MRS. TREGENNIS sat at the kitchen table. With a short and rather blunt pencil she was making calculations on a half-sheet of note-paper. Never before in the month of April had they stood so well and known so little fear. Mrs. Radford had been so very difficult and had tried Mrs. Tregennis so sorely that early in January she had been asked to leave; still during all the months she had lived there her money had come in safely week after week and had been a great help. Then Tregennis had been at work more or less regularly since the beginning of January, not fishin’, ’tis true, but diggin’ and cartin’, which he found very hard, but to which he stuck doggedly all the same.

The digging and carting had been in connexion with the building of the new Council Schools, which stood rather high up above the West River, just opposite the station. Some weeks Tregennis had earned as much as eighteen shillings, and as a result of this the little sum in the bank, which represented summer visitors and summer fishing, had remained untouched.

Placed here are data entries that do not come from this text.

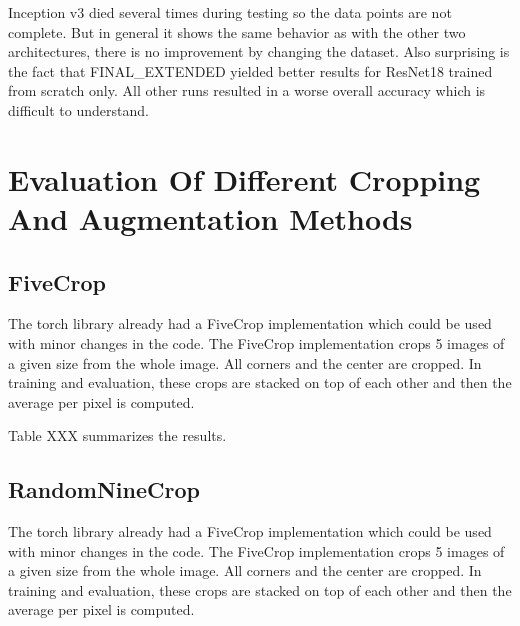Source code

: Inception v3 died several times during testing so the data points are not complete. But in general it shows the same behavior as with the other two architectures, there is no improvement by changing the dataset. Also surprising is the fact that FINAL\_EXTENDED yielded better results for ResNet18 trained from scratch only. All other runs resulted in a worse overall accuracy which is difficult to understand.

\section{Evaluation Of Different Cropping And Augmentation Methods}

\subsection{FiveCrop}

The torch library already had a FiveCrop implementation which could be used with minor changes in the code. The FiveCrop implementation crops 5 images of a given size from the whole image. All corners and the center are cropped. In training and evaluation, these crops are stacked on top of each other and then the average per pixel is computed.

Table XXX summarizes the results.

\begin{table}[h] \centering
{}
\caption{Resnet18 FiveCrop Implementation with and without pre-training. FINAL (regular) means ResNet18 with the resizing of the image instead of cropping and averaging}
\label{tbl:resnet18-fivecrop}
\end{table}

\subsection{RandomNineCrop}

The torch library already had a FiveCrop implementation which could be used with minor changes in the code. The FiveCrop implementation crops 5 images of a given size from the whole image. All corners and the center are cropped. In training and evaluation, these crops are stacked on top of each other and then the average per pixel is computed.

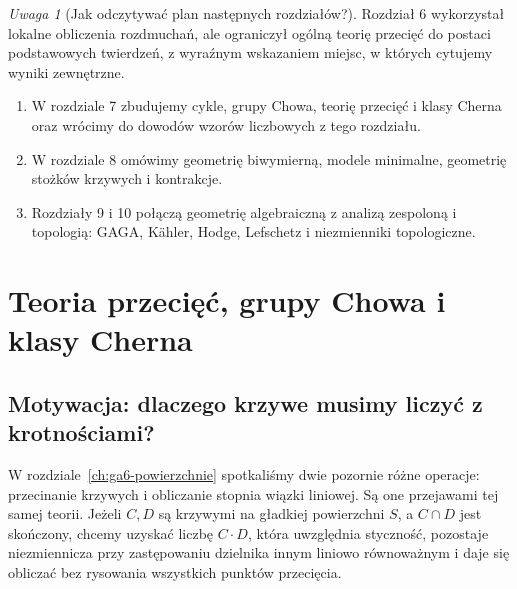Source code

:\documentclass[11pt,a4paper,openany]{report}
\numberwithin{equation}{section}
\theoremstyle{plain}
\theoremstyle{definition}
\theoremstyle{remark}
\newtheorem{uwaga}[twierdzenie]{Uwaga}
\begin{document}
\begin{uwaga}[Jak odczytywać plan następnych rozdziałów?]
Rozdział 6 wykorzystał lokalne obliczenia rozdmuchań,
ale ograniczył ogólną teorię przecięć do postaci
podstawowych twierdzeń, z wyraźnym wskazaniem miejsc,
w których cytujemy wyniki zewnętrzne.
\begin{enumerate}[label=(\roman*)]
\item W rozdziale 7 zbudujemy cykle, grupy Chowa,
      teorię przecięć i klasy Cherna oraz wrócimy
      do dowodów wzorów liczbowych z tego rozdziału.
\item W rozdziale 8 omówimy geometrię biwymierną,
      modele minimalne, geometrię stożków krzywych
      i kontrakcje.
\item Rozdziały 9 i 10 połączą geometrię algebraiczną
      z analizą zespoloną i topologią: GAGA, Kähler,
      Hodge, Lefschetz i niezmienniki topologiczne.
\end{enumerate}
\end{uwaga}





\chapter{Teoria przecięć, grupy Chowa i klasy Cherna}
\label{ch:ga7-chow-chern}

\providecommand{\atlasref}[2]{#2}


\section{Motywacja: dlaczego krzywe musimy liczyć z krotnościami?}
\label{sec:ga7-motivation}

W rozdziale~\ref{ch:ga6-powierzchnie} spotkaliśmy dwie pozornie różne
operacje: przecinanie krzywych i obliczanie stopnia wiązki liniowej.
Są one przejawami tej samej teorii. Jeżeli $C,D$ są krzywymi na
gładkiej powierzchni $S$, a $C\cap D$ jest skończony, chcemy
uzyskać liczbę $C\cdot D$, która uwzględnia styczność,
pozostaje niezmiennicza przy zastępowaniu dzielnika innym
liniowo równoważnym i daje się obliczać bez rysowania
wszystkich punktów przecięcia.
\end{document}
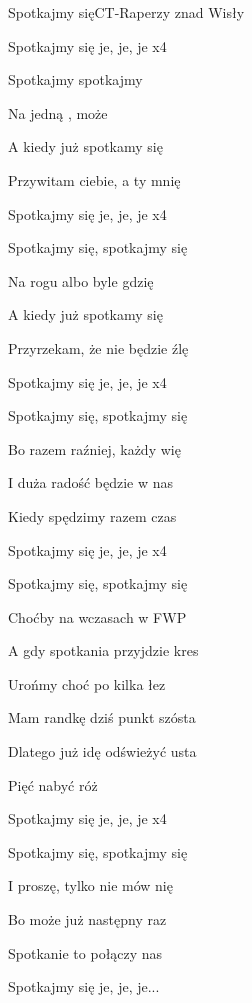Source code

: \documentclass[a4paper,draft]{book}
\begin{document}
\begin{song}{Spotkajmy się}{C}{}{T-Raperzy znad Wisły}{}{}
	\begin{SBChorus}
	Spotkajmy się je, je, je x4
	\end{SBChorus}
	\begin{SBVerse}
	Spotkajmy  spotkajmy 

	Na jedną , może 

	A kiedy już spotkamy się

	Przywitam ciebie, a ty mnię
	\end{SBVerse}
	\begin{SBChorus}
	Spotkajmy się je, je, je x4
	\end{SBChorus}
	\begin{SBVerse}
	Spotkajmy się, spotkajmy się

	Na rogu albo byle gdzię

	A kiedy już spotkamy się

	Przyrzekam, że nie będzie źlę
	\end{SBVerse}
	\begin{SBChorus}
	Spotkajmy się je, je, je x4
	\end{SBChorus}
	\begin{SBVerse}
	Spotkajmy się, spotkajmy się

	Bo razem raźniej, każdy wię

	I duża radość będzie w nas

	Kiedy spędzimy razem czas
	\end{SBVerse}
	\begin{SBChorus}
	Spotkajmy się je, je, je x4
	\end{SBChorus}
	\begin{SBVerse}
	Spotkajmy się, spotkajmy się

	Choćby na wczasach w FWP

	A gdy spotkania przyjdzie kres

	Urońmy choć po kilka łez
	\end{SBVerse}
	\begin{SBVerse}
	Mam randkę dziś punkt szósta

	Dlatego już idę odświeżyć usta

	Pięć nabyć róż
	\end{SBVerse}
	\begin{SBChorus}
	Spotkajmy się je, je, je x4
	\end{SBChorus}
	\begin{SBVerse}
	Spotkajmy się, spotkajmy się

	I proszę, tylko nie mów nię

	Bo może już następny raz

	Spotkanie to połączy nas

	Spotkajmy się je, je, je...
	\end{SBVerse}
\end{song}
\end{document}
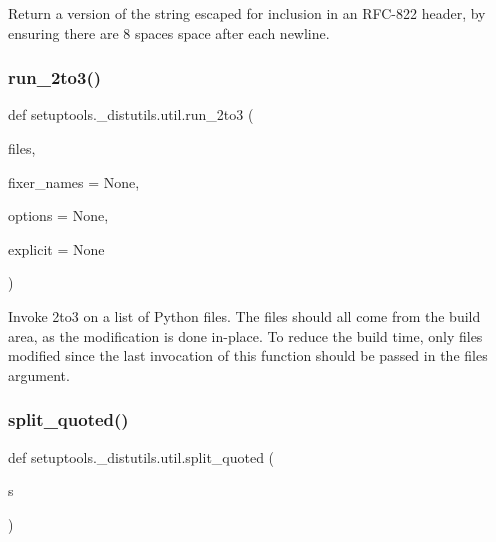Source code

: \begin{DoxyVerb}Return a version of the string escaped for inclusion in an
RFC-822 header, by ensuring there are 8 spaces space after each newline.
\end{DoxyVerb}
 \mbox{\label{namespacesetuptools_1_1__distutils_1_1util_a9ca6b35db5ee9af95c1dac142eaa2d02}} 
\subsubsection{\texorpdfstring{run\+\_\+2to3()}{run\_2to3()}}
{\footnotesize\ttfamily def setuptools.\+\_\+distutils.\+util.\+run\+\_\+2to3 (\begin{DoxyParamCaption}\item[{}]{files,  }\item[{}]{fixer\+\_\+names = {\ttfamily None},  }\item[{}]{options = {\ttfamily None},  }\item[{}]{explicit = {\ttfamily None} }\end{DoxyParamCaption})}

\begin{DoxyVerb}Invoke 2to3 on a list of Python files.
The files should all come from the build area, as the
modification is done in-place. To reduce the build time,
only files modified since the last invocation of this
function should be passed in the files argument.\end{DoxyVerb}
 \mbox{\label{namespacesetuptools_1_1__distutils_1_1util_a85372e3f1902fea198901c304990ac42}} 
\subsubsection{\texorpdfstring{split\+\_\+quoted()}{split\_quoted()}}
{\footnotesize\ttfamily def setuptools.\+\_\+distutils.\+util.\+split\+\_\+quoted (\begin{DoxyParamCaption}\item[{}]{s }\end{DoxyParamCaption})}

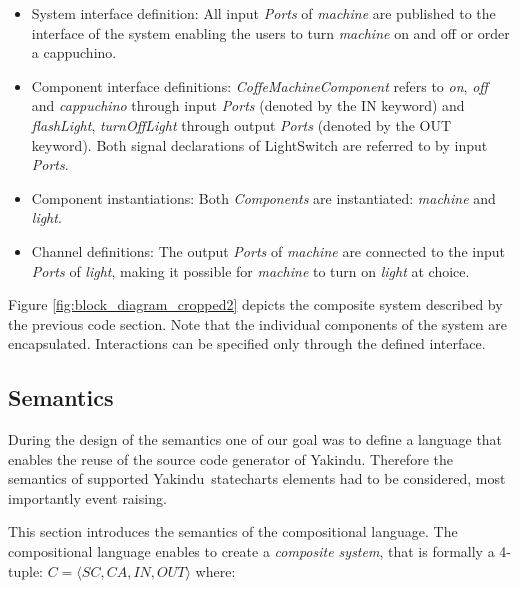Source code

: \documentclass[conference]{IEEEtran}
\newcommand{\Yakindu}{\textsf{Yakindu}}
\begin{document}
\begin{itemize}
	\item System interface definition: All input \textsl{Ports} of \emph{machine} are published to the interface of the system enabling the users to turn \emph{machine} on and off or order a cappuchino.
	
	\item Component interface definitions: \emph{CoffeMachineComponent} refers to \emph{on}, \emph{off} and \emph{cappuchino} through input \textsl{Ports} (denoted by the IN keyword) and \emph{flashLight}, \emph{turnOffLight} through output \textsl{Ports} (denoted by the OUT keyword). Both signal declarations of LightSwitch are referred to by input \textsl{Ports}.
	
	\item Component instantiations: Both \textsl{Components} are instantiated: \emph{machine} and \emph{light}.
	
	\item Channel definitions: The output \textsl{Ports} of \emph{machine} are connected to the input \textsl{Ports} of \emph{light}, making it possible for \emph{machine} to turn on \emph{light} at choice.
\end{itemize}

Figure \ref{fig:block_diagram_cropped2} depicts the composite system described by the previous code section.  Note that the individual components of the system are encapsulated. Interactions can be specified only through the defined interface.

\subsection{Semantics}
\label{sec:semantics}
 During the design of the semantics one of our goal was to define a language that enables the reuse of the source code generator of \Yakindu. Therefore the semantics of supported \Yakindu\ statecharts elements had to be considered, most importantly event raising.

This section introduces the semantics of the compositional language.
The compositional language enables to create a \emph{composite system}, that is formally a 4-tuple: $C = \langle\mathit{SC}, \mathit{CA}, \mathit{IN}, \mathit{OUT}\rangle$ where:
\end{document}
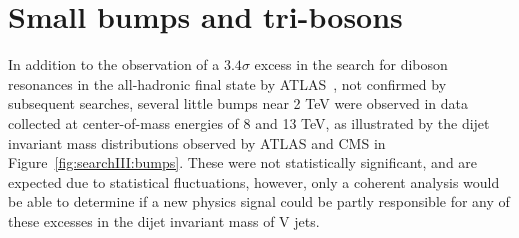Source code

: \newcommand{\MassExclWPr}{3.7\xspace} %
\newcommand{\MassExclZPr}{3.5\xspace}
\newcommand{\MassExclVPr}{V.V\xspace}
\newcommand{\BulkGMassMin}{1.2\xspace} %
\newcommand{\BulkGMassMinXsec}{9\xspace} %
\newcommand{\BulkGMassMax}{5.2\xspace}
\newcommand{\BulkGMassMaxXsec}{0.2\xspace} %
\newcommand{\BulkGWWMassMinXsec}{9\xspace} %
\newcommand{\BulkGWWMassMaxXsec}{0.2\xspace}
\newcommand{\BulkGZZMassMinXsec}{13\xspace} %
\newcommand{\BulkGZZMassMaxXsec}{0.2\xspace}
\section{Small bumps and tri-bosons}
In addition to the observation of a $3.4 \sigma$ excess in the search for diboson resonances in the all-hadronic final state by ATLAS~\cite{Aad2015}, not confirmed by subsequent searches, several little bumps near 2 TeV were observed in data collected at center-of-mass energies of 8 and 13 TeV, as illustrated by the dijet invariant mass distributions observed by ATLAS and CMS in Figure~\ref{fig:searchIII:bumps}. These were not statistically significant, and are expected due to statistical fluctuations, however, only a coherent analysis would be able to determine if a new physics signal could be partly responsible for any of these excesses in the dijet invariant mass of V jets.
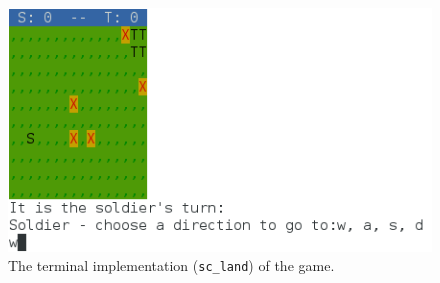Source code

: \begin{figure}[ht]
\centering
\includegraphics[scale=0.6]{screenshots/terminal003.png}
\caption{The terminal implementation (\texttt{sc\_land}) of the game.}
\label{fig:terminal-screenshot-0}
\end{figure}
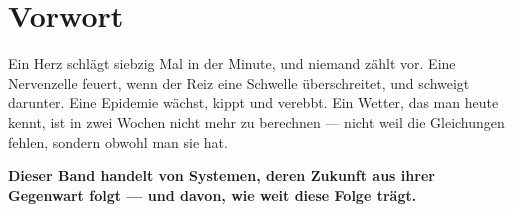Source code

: \chapter*{Vorwort}

\begin{merksatz}
Ein Herz schlägt siebzig Mal in der Minute, und niemand zählt vor. Eine Nervenzelle feuert, wenn der Reiz eine Schwelle überschreitet, und schweigt darunter. Eine Epidemie wächst, kippt und verebbt. Ein Wetter, das man heute kennt, ist in zwei Wochen nicht mehr zu berechnen --- nicht weil die Gleichungen fehlen, sondern obwohl man sie hat.

\begin{center}
\begin{minipage}{0.9\textwidth}
\textbf{Dieser Band handelt von Systemen, deren Zukunft aus ihrer Gegenwart folgt --- und davon, wie weit diese Folge trägt.}
\end{minipage}
\end{center}

\begin{center}
\begin{minipage}{0.88\textwidth}
\end{minipage}
\end{center}
\end{merksatz}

So Mrs. Tregennis was adding up. There was over eight pound from that catch on the wreck when the boulter parted, and two weeks afterwards there was nigh on three pound, and then there had been two pound five, an’ fifteen shillin’, an’——

At this point Mrs. Tregennis lost count. Her little sums were all upset by Tommy’s return from school.

Tommy was evidently very angry. He half-kicked the door open, then banged it behind him and stamped into the kitchen. When Mrs. Tregennis looked up she saw that his fingers were tightly clenched and that he was gritting his teeth. Without speaking, she put the lead pencil to her lips and slowly made more figures on the piece of paper.

Tommy took off the coat he was wearing, threw it on the floor and kicked it into the fender.

Then Mammy arose.

“Well, Tommy Tregennis,” she said, “’an’ shall I bring some more of your clothes for ee to kick about the place? Will ee have the brown jersey suit, my son, and the long sailor trousers?”

Tommy stood rigid and defiant. His eyes flashed as he answered his mother. “I shan’t wear ’e never no more.” He pointed dramatically with his right hand in the direction of the fireplace. “Never, no more, I tell ee, no, never!”